The study included 932 cross-border products sponsored by 877 firms.
These plans were introduced to serve ‘global nomads’; namely, people who had to spend time in several different countries as part of their job.
They have now become increasingly popular among ‘local expats’, who are foreign members of staff working under local contracts, and complex employee groups.
Viable alternative
Michael Brough, senior director in Willis Towers Watson’s global services and solutions group, said: “The growth in IPPs and ISPs has continued apace, as their appeal widens beyond the traditional senior executive global expatriate.
“We expect stronger interest in 2020, as companies explore the flexibility of these vehicles in their global struggles to attract and retain the best talent.

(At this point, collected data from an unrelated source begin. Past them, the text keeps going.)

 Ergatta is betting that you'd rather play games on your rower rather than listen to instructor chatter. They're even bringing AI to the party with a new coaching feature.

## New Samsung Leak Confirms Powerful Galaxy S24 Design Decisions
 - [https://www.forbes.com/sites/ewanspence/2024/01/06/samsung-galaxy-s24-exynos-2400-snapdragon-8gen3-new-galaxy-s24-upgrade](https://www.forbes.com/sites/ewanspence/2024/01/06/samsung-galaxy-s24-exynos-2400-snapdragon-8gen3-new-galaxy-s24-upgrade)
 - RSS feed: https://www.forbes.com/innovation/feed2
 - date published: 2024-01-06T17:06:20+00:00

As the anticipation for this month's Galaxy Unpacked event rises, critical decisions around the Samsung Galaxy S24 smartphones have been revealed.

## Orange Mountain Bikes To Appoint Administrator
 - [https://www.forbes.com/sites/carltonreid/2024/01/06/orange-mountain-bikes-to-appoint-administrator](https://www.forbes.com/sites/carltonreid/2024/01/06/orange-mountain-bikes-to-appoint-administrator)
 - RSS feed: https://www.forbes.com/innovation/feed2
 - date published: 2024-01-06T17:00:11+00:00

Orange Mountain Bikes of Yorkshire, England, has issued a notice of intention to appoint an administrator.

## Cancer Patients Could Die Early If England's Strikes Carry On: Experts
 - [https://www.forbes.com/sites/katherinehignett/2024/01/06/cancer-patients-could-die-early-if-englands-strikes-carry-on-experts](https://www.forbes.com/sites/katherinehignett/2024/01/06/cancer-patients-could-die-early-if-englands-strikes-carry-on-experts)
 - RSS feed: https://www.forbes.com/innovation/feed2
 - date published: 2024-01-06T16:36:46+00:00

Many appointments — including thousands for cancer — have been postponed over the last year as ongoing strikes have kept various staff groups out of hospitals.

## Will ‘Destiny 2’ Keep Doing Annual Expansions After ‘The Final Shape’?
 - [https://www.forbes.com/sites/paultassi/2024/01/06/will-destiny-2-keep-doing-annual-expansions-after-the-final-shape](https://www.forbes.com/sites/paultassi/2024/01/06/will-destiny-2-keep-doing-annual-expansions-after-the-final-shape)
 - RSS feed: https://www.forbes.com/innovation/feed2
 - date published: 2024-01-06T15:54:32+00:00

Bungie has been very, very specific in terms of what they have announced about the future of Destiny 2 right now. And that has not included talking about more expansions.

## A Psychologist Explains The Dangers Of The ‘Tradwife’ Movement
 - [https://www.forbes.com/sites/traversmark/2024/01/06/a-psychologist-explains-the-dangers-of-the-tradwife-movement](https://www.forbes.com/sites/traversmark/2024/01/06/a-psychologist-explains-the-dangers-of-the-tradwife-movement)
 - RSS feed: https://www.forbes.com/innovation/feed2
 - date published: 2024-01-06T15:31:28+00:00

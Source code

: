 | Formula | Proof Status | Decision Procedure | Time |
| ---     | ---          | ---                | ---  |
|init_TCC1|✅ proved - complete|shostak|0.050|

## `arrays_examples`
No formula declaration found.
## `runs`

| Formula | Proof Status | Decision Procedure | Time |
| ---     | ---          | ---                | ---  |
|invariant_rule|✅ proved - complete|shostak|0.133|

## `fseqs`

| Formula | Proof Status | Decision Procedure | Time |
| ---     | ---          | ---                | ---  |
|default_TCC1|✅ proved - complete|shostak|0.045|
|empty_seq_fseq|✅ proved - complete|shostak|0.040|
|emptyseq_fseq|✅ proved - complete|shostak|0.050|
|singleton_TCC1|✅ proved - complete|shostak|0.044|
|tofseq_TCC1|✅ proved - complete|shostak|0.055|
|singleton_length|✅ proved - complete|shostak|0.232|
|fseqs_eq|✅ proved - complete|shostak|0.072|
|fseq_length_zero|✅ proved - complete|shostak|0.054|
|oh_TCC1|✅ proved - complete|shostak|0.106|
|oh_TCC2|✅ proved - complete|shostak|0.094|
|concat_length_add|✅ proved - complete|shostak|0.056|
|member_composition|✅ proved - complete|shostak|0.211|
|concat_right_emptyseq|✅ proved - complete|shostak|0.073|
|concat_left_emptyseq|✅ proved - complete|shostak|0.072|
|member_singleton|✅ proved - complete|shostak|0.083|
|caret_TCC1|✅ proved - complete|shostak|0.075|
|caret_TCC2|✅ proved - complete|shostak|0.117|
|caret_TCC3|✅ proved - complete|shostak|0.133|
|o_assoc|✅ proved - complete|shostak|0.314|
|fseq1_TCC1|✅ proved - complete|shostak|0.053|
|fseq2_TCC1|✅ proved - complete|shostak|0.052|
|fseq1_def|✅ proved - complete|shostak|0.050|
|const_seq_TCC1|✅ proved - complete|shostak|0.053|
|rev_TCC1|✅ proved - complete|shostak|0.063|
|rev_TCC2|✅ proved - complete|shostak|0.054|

“Large multinational employers often look to provide minimum levels of risk benefits, supplementary medical care, and a pension contribution for all their employees, globally.
“This can be a challenge in developing markets, where local supplementary pension systems might have severe economic insecurity.”
Brough said that IPPs and ISPs can fill in when there are no local alternatives.
He continued: “In other locations, where there are large expatriate populations, such as Singapore, IPPs are also growing for expatriate groups excluded from the local host pension system, and who may also be unable to be maintained in their home system.
“In such cases, employers need to figure out ways to provide pensions and savings benefits, and IPPs are proving popular.”
UAE demand on a hike
With recent regulatory changes at the Dubai International Financial Centre (DIFC), where employers will have to offer a workplace savings plan, Willis Towers Watson believes the centre could turn to cross-border products.
“Employers can use the centrally-administered default [employee workplace savings (Dews)] plan, or an alternative qualified alternative scheme (QAS),” the advisory firm said.
“It is likely that IPPs and ISPs established in certain approved domiciles will qualify as a QAS, subject to appropriate approvals by the DIFC authorities.
“Willis Towers Watson reports a surge in interest from DIFC-based companies and expects this to continue through the year as companies align to the new regulations, with many looking to opt out of the Dews plan and instead establish a more flexible and significantly lower cost QAS by the next opportunity in December 2020.”